Citizen Math lessons are appropriate for students with a range of skills and levels of mathematical understanding. The lessons are designed to be taught as whole-class or small group discussions that are facilitated by a teacher. When students approach questions with different levels of sophistication and use different methods, that enhances the conversation and can help students develop more complete conceptual understanding. Often a lesson/question lends itself most naturally to one or two methods of mathematical analysis -- say, writing and solving a linear equation -- but it could also be explored using basic arithmetic and some reasoning, by graphing, using a table, etc.

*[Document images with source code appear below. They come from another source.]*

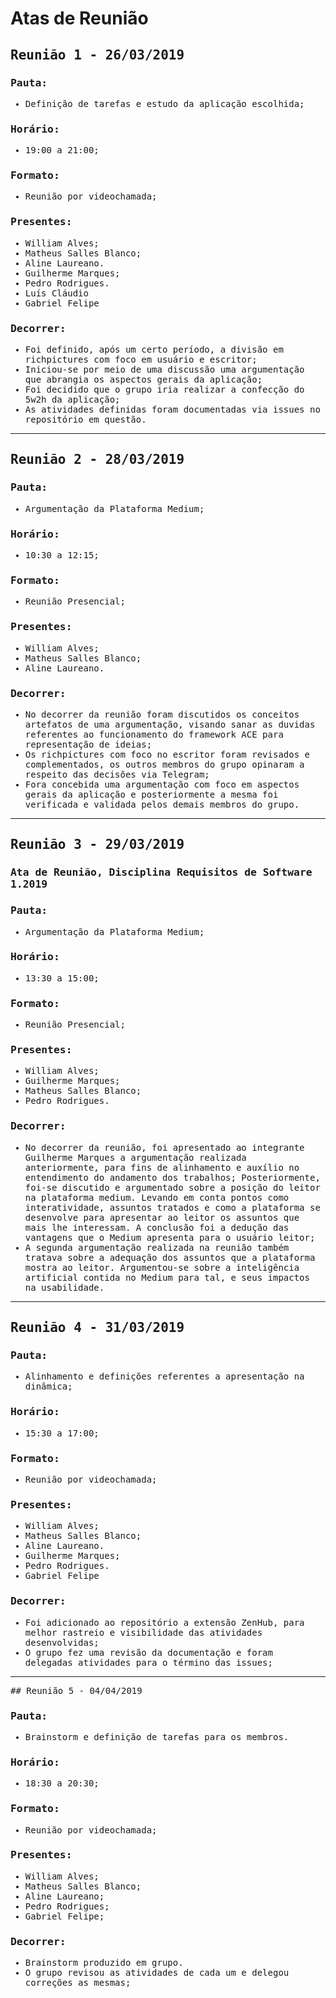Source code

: # Atas de Reunião

<kbd>

## Reunião 1 - 26/03/2019

### Pauta: 

- Definição de tarefas e estudo da aplicação escolhida;

### Horário: 

- 19:00 a 21:00;

### Formato: 

- Reunião por videochamada;

### Presentes: 

- William Alves;
- Matheus Salles Blanco;
- Aline Laureano.
- Guilherme Marques;
- Pedro Rodrigues.
- Luís Cláudio
- Gabriel Felipe


### Decorrer:

- Foi definido, após um certo período, a divisão em richpictures com foco em usuário e escritor;
- Iniciou-se por meio de uma discussão uma argumentação que abrangia os aspectos gerais da aplicação;
- Foi decidido que o grupo iria realizar a confecção do 5w2h da aplicação;
- As atividades definidas foram documentadas via issues no repositório em questão.
</kbd>

***

<kbd>

## Reunião 2 - 28/03/2019

### Pauta: 

- Argumentação da Plataforma Medium;

### Horário: 

- 10:30 a 12:15;

### Formato: 

- Reunião Presencial;

### Presentes: 

- William Alves;
- Matheus Salles Blanco;
- Aline Laureano.

### Decorrer:

- No decorrer da reunião foram discutidos os conceitos artefatos de uma argumentação, visando sanar as duvidas referentes ao funcionamento do framework ACE para representação de ideias;
- Os richpictures com foco no escritor foram revisados e complementados, os outros membros do grupo opinaram a respeito das decisões via Telegram;
- Fora concebida uma argumentação com foco em aspectos gerais da aplicação e posteriormente a mesma foi verificada e validada pelos demais membros do grupo.

</kbd>

***

<kbd>

## Reunião 3 - 29/03/2019

### Ata de Reunião, Disciplina Requisitos de Software 1.2019

### Pauta: 

- Argumentação da Plataforma Medium;

### Horário: 

- 13:30 a 15:00;

### Formato: 

- Reunião Presencial;

### Presentes: 

- William Alves;
- Guilherme Marques;
- Matheus Salles Blanco;
- Pedro Rodrigues.

### Decorrer:
- No decorrer da reunião, foi apresentado ao integrante Guilherme Marques a argumentação realizada anteriormente, para fins de alinhamento e auxílio no entendimento do andamento dos trabalhos;
Posteriormente, foi-se discutido e argumentado sobre a posição do leitor na plataforma medium. Levando em conta pontos como interatividade, assuntos tratados e como a plataforma se desenvolve para apresentar ao leitor os assuntos que mais lhe interessam. A conclusão foi a dedução das vantagens que o Medium apresenta para o usuário leitor;
- A segunda argumentação realizada na reunião também tratava sobre a adequação dos assuntos que a plataforma mostra ao leitor. Argumentou-se sobre a inteligência artificial contida no Medium para tal, e seus impactos na usabilidade.
</kbd>

***
<kbd>

## Reunião 4 - 31/03/2019

### Pauta: 

- Alinhamento e definições referentes a apresentação na dinâmica;

### Horário: 

- 15:30 a 17:00;

### Formato: 

- Reunião por videochamada;

### Presentes: 

- William Alves;
- Matheus Salles Blanco;
- Aline Laureano.
- Guilherme Marques;
- Pedro Rodrigues.
- Gabriel Felipe


### Decorrer:

- Foi adicionado ao repositório a extensão ZenHub, para melhor rastreio e visibilidade das atividades desenvolvidas;
- O grupo fez uma revisão da documentação e foram delegadas atividades para o término das issues;
</kbd>

***
<kbd>
## Reunião 5 - 04/04/2019

### Pauta: 

- Brainstorm e definição de tarefas para os membros.

### Horário: 

- 18:30 a 20:30;

### Formato: 

- Reunião por videochamada;

### Presentes: 

- William Alves;
- Matheus Salles Blanco;
- Aline Laureano;
- Pedro Rodrigues;
- Gabriel Felipe;



### Decorrer:

- Brainstorm produzido em grupo.
- O grupo revisou as atividades de cada um e delegou correções as mesmas;
</kbd>


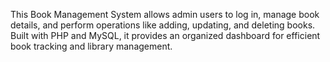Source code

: This Book Management System allows admin users to log in, manage book details, and perform operations like adding, updating, and deleting books. Built with PHP and MySQL, it provides an organized dashboard for efficient book tracking and library management.
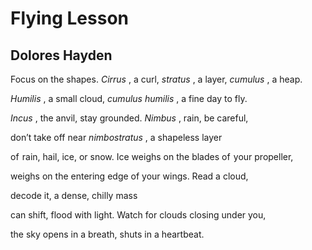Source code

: # Flying Lesson
## Dolores Hayden
Focus on the shapes. _Cirrus_ , a curl,
 _stratus_ , a layer, _cumulus_ , a heap.

 _Humilis_ , a small cloud,
 _cumulus humilis_ , a fine day to fly.

 _Incus_ , the anvil, stay grounded.
 _Nimbus_ , rain, be careful,

don’t take off near _nimbostratus_ ,
a shapeless layer

of  rain, hail, ice, or snow.
Ice weighs on the blades of  your propeller,

weighs on the entering edge of your wings.
Read a cloud,

decode it,
a dense, chilly mass

can shift, flood with light.
Watch for clouds closing under you,

the sky opens in a breath,
shuts in a heartbeat.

Instead of funneling students toward exactly one mathematical approach, we suggest welcoming multiple approaches and comparing them. (You can read more about this approach in books like The Five Practices for Orchestrating Productive Mathematical Discussion.) Allow students to be creative and they may come up with more advanced methods that you could imagine or simpler, more intuitive ones, too.
Identifying the Difficulty Level of Lessons
The teacher guide for each lesson will identify the core mathematics used in the lesson, and that can be a guide for how appropriate it is for your students.
Additionally, the lesson tile for each lesson (see below) includes an icon in the bottom right corner that is rough signal for when along the continuum of conceptual development this lesson would be appropriate. Low - This lesson would be appropriate even before students have developed the math skills they'll be applying. The questions are sufficiently open and let students build on earlier skills while still "getting to" the target mathematics. High/red - These lessons/applications are best used after students have had some formal exposure and direct instruction around the mathematical ideas they'll need to employ in the lesson.
Using Citizen Math in Remedial Settings
There are two great ways to use Citizen Math to support students lacking on-grade level and below-grade concepts and skills proficiency:
Use earlier grade lessons to present mathematics in a new light. If students are struggling with something like ratios, it's possible that they've seen a related skill isolated (and out of context) many times leading to an expectation of struggle and sometimes and an attitude of indifference. Who can blame them? Well instead of going back to drill-and-kill materials, try an application that presents a need for the math in context and that allows a student to use their intuition to approach the question and then connect it to formal methods. If you use Citizen Math lessons for lower grades, there's still an opportunity to develop the mathematical practices like problem-solving, justifying your reasoning, etc.
Use an on-grade lesson/application that employs an important mathematical concept you know your students haven't otherwise mastered. Encourage and validate student approaches that are sound even if they initially lack grade-level sophistication. Have students make connections between intuitive/informal reasoning and more formal mathematical arguments made by other students.
Timing
The times on lessons are for an on-grade implementation. It may be appropriate to as much as double the time on the lesson. We suggest considering where you might naturally pause the conversation to infuse direct instruction and where it will be beneficial to allow for productive struggle.